• **EXERCISE INSTRUCTIONS**
Only the lines that hold "Team" should be in the answer, each copied from the data below.

• **Records from a dataset**
****************

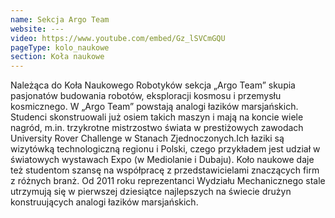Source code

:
 ```yaml
---
name: Sekcja Argo Team
website: ---
video: https://www.youtube.com/embed/Gz_lSVCmGQU
pageType: kolo_naukowe
section: Koła naukowe
---
```


Należąca do Koła Naukowego Robotyków sekcja „Argo Team” skupia pasjonatów budowania robotów, eksploracji kosmosu i przemysłu kosmicznego. W „Argo Team” powstają analogi łazików marsjańskich. Studenci skonstruowali już osiem takich maszyn i mają na koncie wiele nagród, m.in. trzykrotne mistrzostwo świata w prestiżowych zawodach University Rover Challenge w Stanach Zjednoczonych.Ich łaziki są wizytówką technologiczną regionu i Polski, czego przykładem jest udział w światowych wystawach Expo (w Mediolanie i Dubaju). Koło naukowe daje też studentom szansę na współpracę z przedstawicielami znaczących firm z różnych branż. Od 2011 roku reprezentanci Wydziału Mechanicznego stale utrzymują się w pierwszej dziesiątce najlepszych na świecie drużyn konstruujących analogi łazików marsjańskich.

****************

• **RESULT OF THE EXERCISE**
name: Sekcja Argo Team
Należąca do Koła Naukowego Robotyków sekcja „Argo Team” skupia pasjonatów budowania robotów, eksploracji kosmosu i przemysłu kosmicznego. W „Argo Team” powstają analogi łazików marsjańskich. Studenci skonstruowali już osiem takich maszyn i mają na koncie wiele nagród, m.in. trzykrotne mistrzostwo świata w prestiżowych zawodach University Rover Challenge w Stanach Zjednoczonych.Ich łaziki są wizytówką technologiczną regionu i Polski, czego przykładem jest udział w światowych wystawach Expo (w Mediolanie i Dubaju). Koło naukowe daje też studentom szansę na współpracę z przedstawicielami znaczących firm z różnych branż. Od 2011 roku reprezentanci Wydziału Mechanicznego stale utrzymują się w pierwszej dziesiątce najlepszych na świecie drużyn konstruujących analogi łazików marsjańskich.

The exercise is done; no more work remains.